¿Cuánto duró el ministerio público de Jesús de Nazaret? El evangelista san Lucas supone, siguiendo a san Marcos, que fue un año, y lo hace coincidir con el año jubilar judío: la misión de Jesús es el gran año sabático, el año de descanso, el año del perdón, el año de gracia del Señor, el año de la misericordia; con su presencia, el Mesías de Dios le da una cualidad nueva al tiempo y lo convierte en período propicio para reconstruir, para volver a empezar, para sanar. Lo dijo Jesús en su discurso inaugural, en la sinagoga de Nazaret: se ha inaugurado el “Año de gracia del Señor”.
Por otro lado, el mismo evangelista san Lucas marca esa misma intervención de Jesús con otro adverbio cargado de densidad: “Hoy”. Desde el nacimiento hasta la cruz, desde Belén hasta el Calvario, Jesús de Nazaret ofrece el día definitivo para el perdón.
“Hoy os ha nacido un Salvador” les dice el ángel a los pastores. “Hoy se cumple esta Escritura que acabáis de oír” les dice Jesús a sus paisanos en la sinagoga de Nazaret. “Hoy ha llegado la salvación a esta casa” le dice Jesús a Zaqueo cuando lo visita en Jericó. “Hoy estarás conmigo en el Paraíso” le dice el Crucificado al ladrón que reconoció su pecado.
El “mañana” es otra cosa: la presencia de Dios convierte en presente definitivo nuestro tiempo, lo toca de eternidad y lo impregna de misericordia infinita.
Un año, un día, un “hoy”, un instante de gracia, un tiempo propicio: eso es lo que trae la carne del Hijo cuando pasa a nuestro lado; una oportunidad definitiva, un instante para redimir todo nuestro tiempo.
En esta misma línea del “día de gracia”, el evangelista san Juan presenta a Jesús repetidamente actuando en sábado. En sábado cura al paralítico de la piscina de Betesda, en sábado cura al ciego de nacimiento. “Mientras es de día tenemos que trabajar en las obras del que me ha enviado; cuando llega la noche, nadie puede trabajar”; parece que todo el ministerio de Jesús es como un largo día de trabajo. Con la última cena llega la noche, justo en el instante en que Judas se va: ya es hora de descansar, de cesar los signos para ponerse en manos de Dios, para regresar al Padre.

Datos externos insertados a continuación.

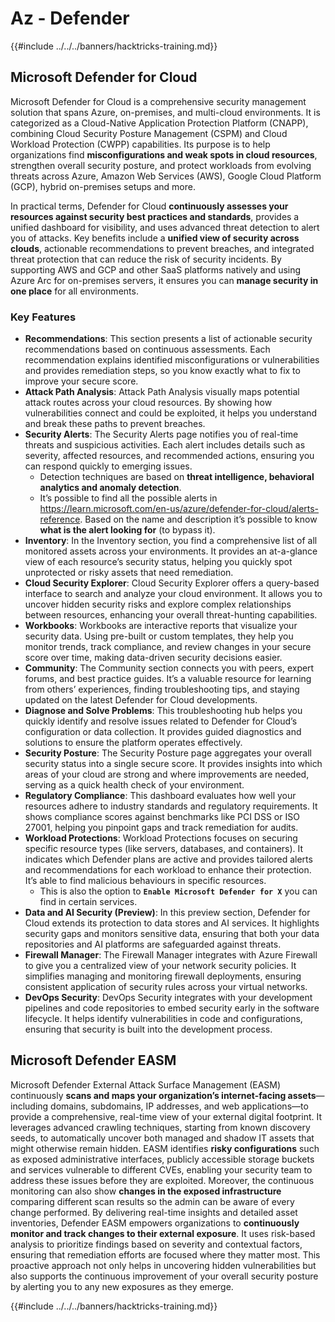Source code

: # Az - Defender

{{#include ../../../banners/hacktricks-training.md}}

## Microsoft Defender for Cloud

Microsoft Defender for Cloud is a comprehensive security management solution that spans Azure, on-premises, and multi-cloud environments. It is categorized as a Cloud-Native Application Protection Platform (CNAPP), combining Cloud Security Posture Management (CSPM) and Cloud Workload Protection (CWPP) capabilities​. Its purpose is to help organizations find **misconfigurations and weak spots in cloud resources**, strengthen overall security posture, and protect workloads from evolving threats across Azure, Amazon Web Services (AWS), Google Cloud Platform (GCP), hybrid on-premises setups​ and more.

In practical terms, Defender for Cloud **continuously assesses your resources against security best practices and standards**, provides a unified dashboard for visibility, and uses advanced threat detection to alert you of attacks. Key benefits include a **unified view of security across clouds**, actionable recommendations to prevent breaches, and integrated threat protection that can reduce the risk of security incidents​.
By supporting AWS and GCP and other SaaS platforms natively and using Azure Arc for on-premises servers, it ensures you can **manage security in one place** for all environments​.

### Key Features

- **Recommendations**: This section presents a list of actionable security recommendations based on continuous assessments. Each recommendation explains identified misconfigurations or vulnerabilities and provides remediation steps, so you know exactly what to fix to improve your secure score.
- **Attack Path Analysis**: Attack Path Analysis visually maps potential attack routes across your cloud resources. By showing how vulnerabilities connect and could be exploited, it helps you understand and break these paths to prevent breaches.
- **Security Alerts**: The Security Alerts page notifies you of real-time threats and suspicious activities. Each alert includes details such as severity, affected resources, and recommended actions, ensuring you can respond quickly to emerging issues.
  - Detection techniques are based on **threat intelligence, behavioral analytics and anomaly detection**.
  - It’s possible to find all the possible alerts in https://learn.microsoft.com/en-us/azure/defender-for-cloud/alerts-reference. Based on the name and description it’s possible to know **what is the alert looking for** (to bypass it).
- **Inventory**: In the Inventory section, you find a comprehensive list of all monitored assets across your environments. It provides an at-a-glance view of each resource’s security status, helping you quickly spot unprotected or risky assets that need remediation.
- **Cloud Security Explorer**: Cloud Security Explorer offers a query-based interface to search and analyze your cloud environment. It allows you to uncover hidden security risks and explore complex relationships between resources, enhancing your overall threat-hunting capabilities.
- **Workbooks**: Workbooks are interactive reports that visualize your security data. Using pre-built or custom templates, they help you monitor trends, track compliance, and review changes in your secure score over time, making data-driven security decisions easier.
- **Community**: The Community section connects you with peers, expert forums, and best practice guides. It’s a valuable resource for learning from others’ experiences, finding troubleshooting tips, and staying updated on the latest Defender for Cloud developments.
- **Diagnose and Solve Problems**: This troubleshooting hub helps you quickly identify and resolve issues related to Defender for Cloud’s configuration or data collection. It provides guided diagnostics and solutions to ensure the platform operates effectively.
- **Security Posture**: The Security Posture page aggregates your overall security status into a single secure score. It provides insights into which areas of your cloud are strong and where improvements are needed, serving as a quick health check of your environment.
- **Regulatory Compliance**: This dashboard evaluates how well your resources adhere to industry standards and regulatory requirements. It shows compliance scores against benchmarks like PCI DSS or ISO 27001, helping you pinpoint gaps and track remediation for audits.
- **Workload Protections**: Workload Protections focuses on securing specific resource types (like servers, databases, and containers). It indicates which Defender plans are active and provides tailored alerts and recommendations for each workload to enhance their protection. It’s able to find malicious behaviours in specific resources.
  - This is also the option to **`Enable Microsoft Defender for X`** you can find in certain services.
- **Data and AI Security (Preview)**: In this preview section, Defender for Cloud extends its protection to data stores and AI services. It highlights security gaps and monitors sensitive data, ensuring that both your data repositories and AI platforms are safeguarded against threats.
- **Firewall Manager**: The Firewall Manager integrates with Azure Firewall to give you a centralized view of your network security policies. It simplifies managing and monitoring firewall deployments, ensuring consistent application of security rules across your virtual networks.
- **DevOps Security**: DevOps Security integrates with your development pipelines and code repositories to embed security early in the software lifecycle. It helps identify vulnerabilities in code and configurations, ensuring that security is built into the development process.

## Microsoft Defender EASM

Microsoft Defender External Attack Surface Management (EASM) continuously **scans and maps your organization’s internet-facing assets**—including domains, subdomains, IP addresses, and web applications—to provide a comprehensive, real-time view of your external digital footprint. It leverages advanced crawling techniques, starting from known discovery seeds, to automatically uncover both managed and shadow IT assets that might otherwise remain hidden. EASM identifies **risky configurations** such as exposed administrative interfaces, publicly accessible storage buckets and services vulnerable to different CVEs, enabling your security team to address these issues before they are exploited.
Moreover, the continuous monitoring can also show **changes in the exposed infrastructure** comparing different scan results so the admin can be aware of every change performed.
By delivering real-time insights and detailed asset inventories, Defender EASM empowers organizations to **continuously monitor and track changes to their external exposure**. It uses risk-based analysis to prioritize findings based on severity and contextual factors, ensuring that remediation efforts are focused where they matter most. This proactive approach not only helps in uncovering hidden vulnerabilities but also supports the continuous improvement of your overall security posture by alerting you to any new exposures as they emerge.

{{#include ../../../banners/hacktricks-training.md}}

Jesús es presencia de la luz, es día para nuestro mundo. También lo entendió así el evangelista san Mateo, cuando presenta Jesús como “luz de las naciones” que se hace presente en Galilea para cumplir las profecías de Isaías. Como antaño la ley de Moisés, ahora son las palabras de Jesús las que iluminan el camino del pueblo, incluyendo también a los paganos.
Para san Juan, Jesús es luz no solo con sus palabras, con sus leyes de libertad, con sus exigencias cargadas de misericordia: es luz también con sus signos, con las obras que realiza en nombre de Dios. La curación del ciego de nacimiento es uno de estos signos más claros.
Como el Creador en los inicios del mundo, Jesús toma el barro de la tierra, lo toca con su saliva y unge los ojos del ciego. Dar la vista es como una nueva creación: un mundo nuevo se abre ante nuestros ojos. La curación del ciego interroga a todos, provoca un debate sobre Jesús y el sentido de sus palabras y acciones: ¿Vendrá de Dios? ¿Podrá curarnos a todos? El ciego es signo de tantos otros que se quieren abrir a la presencia de Jesús como enviado de Dios; junto a él es posible ver, es posible la fe, se abre paso la vida.
Otros en cambio, los más expertos en leyes de su época, los menos pecadores, creen no necesitar a este “Hijo del hombre”. No saben ver su ceguera y, por ello, no pueden ser curados. No han sabido ver la obra de Dios en el santo sábado, ese trabajo de Dios que es posible contemplar gracias a nuestro descanso.
Con Jesús las cosas se vuelven del revés: “Para un juicio he venido a este mundo: para que los que no ven, vean; y los que ven, se vuelvan ciegos”.
Camino de la Pascua, abrimos nuestros ojos de par en par para que sean tocados por las manos del Mesías: que veamos con sus ojos, que sus palabras y su amor nos devuelvan a la verdadera luz.